◆ **What this task involves**
Below are the entries to work from; restate word for word the portion that opens with the line containing "repo: docker-force-attach views: total: 0" and closes with the line containing "repo: teach-your-children-well views: total: 0", keeping both.

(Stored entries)
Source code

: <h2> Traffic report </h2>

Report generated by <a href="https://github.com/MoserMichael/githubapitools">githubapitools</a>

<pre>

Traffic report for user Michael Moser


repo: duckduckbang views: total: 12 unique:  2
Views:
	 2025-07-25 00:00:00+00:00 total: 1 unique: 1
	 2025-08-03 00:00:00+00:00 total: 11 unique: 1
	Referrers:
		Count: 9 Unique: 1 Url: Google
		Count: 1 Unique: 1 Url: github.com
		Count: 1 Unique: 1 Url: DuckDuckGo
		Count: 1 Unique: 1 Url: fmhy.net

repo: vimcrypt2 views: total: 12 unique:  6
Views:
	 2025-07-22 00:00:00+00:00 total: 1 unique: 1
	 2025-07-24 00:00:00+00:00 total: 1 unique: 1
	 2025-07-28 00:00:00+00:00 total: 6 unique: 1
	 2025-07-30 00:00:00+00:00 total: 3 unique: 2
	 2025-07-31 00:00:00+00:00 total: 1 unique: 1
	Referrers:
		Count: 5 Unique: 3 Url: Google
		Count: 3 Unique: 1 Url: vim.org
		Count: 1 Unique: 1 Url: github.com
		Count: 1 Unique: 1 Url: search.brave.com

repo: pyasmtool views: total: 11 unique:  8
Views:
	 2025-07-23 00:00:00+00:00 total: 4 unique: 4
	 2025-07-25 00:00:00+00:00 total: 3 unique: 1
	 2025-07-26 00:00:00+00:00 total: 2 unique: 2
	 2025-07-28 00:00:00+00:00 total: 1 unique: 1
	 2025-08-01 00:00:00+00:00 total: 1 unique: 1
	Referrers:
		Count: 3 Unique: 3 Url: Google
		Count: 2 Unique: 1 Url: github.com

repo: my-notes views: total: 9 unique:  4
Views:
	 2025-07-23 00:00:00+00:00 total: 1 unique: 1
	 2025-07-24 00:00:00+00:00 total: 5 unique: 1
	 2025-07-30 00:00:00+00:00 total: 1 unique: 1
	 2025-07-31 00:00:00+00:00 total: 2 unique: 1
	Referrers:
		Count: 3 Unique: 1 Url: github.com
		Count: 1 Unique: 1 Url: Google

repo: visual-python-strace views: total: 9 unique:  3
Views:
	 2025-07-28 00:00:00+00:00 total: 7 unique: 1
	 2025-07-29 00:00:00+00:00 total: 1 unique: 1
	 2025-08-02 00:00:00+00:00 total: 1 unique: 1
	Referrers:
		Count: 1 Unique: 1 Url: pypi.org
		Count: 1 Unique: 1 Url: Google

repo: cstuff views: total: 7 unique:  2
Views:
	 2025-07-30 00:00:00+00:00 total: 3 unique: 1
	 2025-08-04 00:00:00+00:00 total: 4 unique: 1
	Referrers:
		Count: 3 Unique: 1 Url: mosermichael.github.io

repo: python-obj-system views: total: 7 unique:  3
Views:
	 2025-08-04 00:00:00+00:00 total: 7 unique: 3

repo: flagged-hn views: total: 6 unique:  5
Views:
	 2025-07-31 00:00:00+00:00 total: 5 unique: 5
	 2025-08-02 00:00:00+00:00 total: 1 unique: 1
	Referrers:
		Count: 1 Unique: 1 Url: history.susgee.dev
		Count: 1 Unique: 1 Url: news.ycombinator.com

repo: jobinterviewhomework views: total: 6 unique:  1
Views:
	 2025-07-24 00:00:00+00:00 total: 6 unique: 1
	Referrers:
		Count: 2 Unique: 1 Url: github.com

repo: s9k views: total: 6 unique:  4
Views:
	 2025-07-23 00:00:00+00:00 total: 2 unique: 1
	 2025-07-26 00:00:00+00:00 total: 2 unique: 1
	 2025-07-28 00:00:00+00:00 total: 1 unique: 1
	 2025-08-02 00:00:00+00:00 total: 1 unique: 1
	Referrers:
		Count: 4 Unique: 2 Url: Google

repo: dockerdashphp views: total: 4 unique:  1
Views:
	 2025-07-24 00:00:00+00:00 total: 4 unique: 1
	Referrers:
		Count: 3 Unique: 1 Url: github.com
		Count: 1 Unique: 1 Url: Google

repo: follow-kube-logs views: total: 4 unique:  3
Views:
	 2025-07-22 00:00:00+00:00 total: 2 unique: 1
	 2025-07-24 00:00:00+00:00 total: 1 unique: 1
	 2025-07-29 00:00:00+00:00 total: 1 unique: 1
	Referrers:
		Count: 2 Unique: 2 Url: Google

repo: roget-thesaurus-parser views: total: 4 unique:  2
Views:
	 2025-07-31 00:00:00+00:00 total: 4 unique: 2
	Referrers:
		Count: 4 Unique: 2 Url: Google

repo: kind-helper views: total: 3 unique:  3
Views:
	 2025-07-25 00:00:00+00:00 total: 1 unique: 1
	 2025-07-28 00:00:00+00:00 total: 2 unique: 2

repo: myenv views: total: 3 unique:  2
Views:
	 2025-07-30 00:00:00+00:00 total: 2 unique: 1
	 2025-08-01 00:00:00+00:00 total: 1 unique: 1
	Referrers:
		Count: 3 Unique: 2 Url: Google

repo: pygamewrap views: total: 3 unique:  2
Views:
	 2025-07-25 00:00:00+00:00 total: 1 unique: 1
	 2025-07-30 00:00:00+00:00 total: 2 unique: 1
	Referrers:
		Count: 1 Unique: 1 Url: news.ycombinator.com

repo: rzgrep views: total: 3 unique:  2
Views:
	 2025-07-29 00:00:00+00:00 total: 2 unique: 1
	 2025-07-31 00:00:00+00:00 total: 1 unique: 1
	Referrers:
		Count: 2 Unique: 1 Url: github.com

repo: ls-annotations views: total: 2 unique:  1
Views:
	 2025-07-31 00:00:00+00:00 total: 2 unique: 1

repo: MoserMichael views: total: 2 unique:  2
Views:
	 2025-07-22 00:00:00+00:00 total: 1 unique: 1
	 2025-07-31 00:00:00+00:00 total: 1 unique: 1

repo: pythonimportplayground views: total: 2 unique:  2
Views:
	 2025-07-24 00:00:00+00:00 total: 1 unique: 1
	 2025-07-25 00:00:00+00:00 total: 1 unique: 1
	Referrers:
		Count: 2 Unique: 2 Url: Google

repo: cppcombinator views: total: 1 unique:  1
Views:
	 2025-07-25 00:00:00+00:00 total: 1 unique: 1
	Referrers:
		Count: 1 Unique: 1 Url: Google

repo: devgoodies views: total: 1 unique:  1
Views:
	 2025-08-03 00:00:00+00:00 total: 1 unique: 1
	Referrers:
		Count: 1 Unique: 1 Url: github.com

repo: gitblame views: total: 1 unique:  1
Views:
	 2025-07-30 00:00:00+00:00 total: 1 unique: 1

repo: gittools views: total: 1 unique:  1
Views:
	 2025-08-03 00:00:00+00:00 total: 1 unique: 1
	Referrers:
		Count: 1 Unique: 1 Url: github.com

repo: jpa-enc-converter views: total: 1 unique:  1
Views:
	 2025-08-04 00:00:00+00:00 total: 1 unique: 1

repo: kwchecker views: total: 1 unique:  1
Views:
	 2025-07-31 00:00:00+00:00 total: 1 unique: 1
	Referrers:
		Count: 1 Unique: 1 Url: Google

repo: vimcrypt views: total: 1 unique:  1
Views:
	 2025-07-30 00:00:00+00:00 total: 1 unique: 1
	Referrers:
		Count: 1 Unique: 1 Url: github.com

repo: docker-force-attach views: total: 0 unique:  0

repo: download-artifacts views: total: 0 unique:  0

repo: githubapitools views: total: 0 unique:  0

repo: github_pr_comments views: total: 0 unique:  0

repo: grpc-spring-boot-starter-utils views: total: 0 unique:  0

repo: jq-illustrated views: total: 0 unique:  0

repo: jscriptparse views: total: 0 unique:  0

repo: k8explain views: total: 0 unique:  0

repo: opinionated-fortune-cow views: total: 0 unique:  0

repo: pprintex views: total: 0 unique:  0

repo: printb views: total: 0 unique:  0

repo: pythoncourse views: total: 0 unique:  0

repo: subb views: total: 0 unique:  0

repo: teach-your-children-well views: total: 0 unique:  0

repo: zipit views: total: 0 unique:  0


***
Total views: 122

◆ **Exercise result**
repo: docker-force-attach views: total: 0 unique:  0

repo: download-artifacts views: total: 0 unique:  0

repo: githubapitools views: total: 0 unique:  0

repo: github_pr_comments views: total: 0 unique:  0

repo: grpc-spring-boot-starter-utils views: total: 0 unique:  0

repo: jq-illustrated views: total: 0 unique:  0

repo: jscriptparse views: total: 0 unique:  0

repo: k8explain views: total: 0 unique:  0

repo: opinionated-fortune-cow views: total: 0 unique:  0

repo: pprintex views: total: 0 unique:  0

repo: printb views: total: 0 unique:  0

repo: pythoncourse views: total: 0 unique:  0

repo: subb views: total: 0 unique:  0

repo: teach-your-children-well views: total: 0 unique:  0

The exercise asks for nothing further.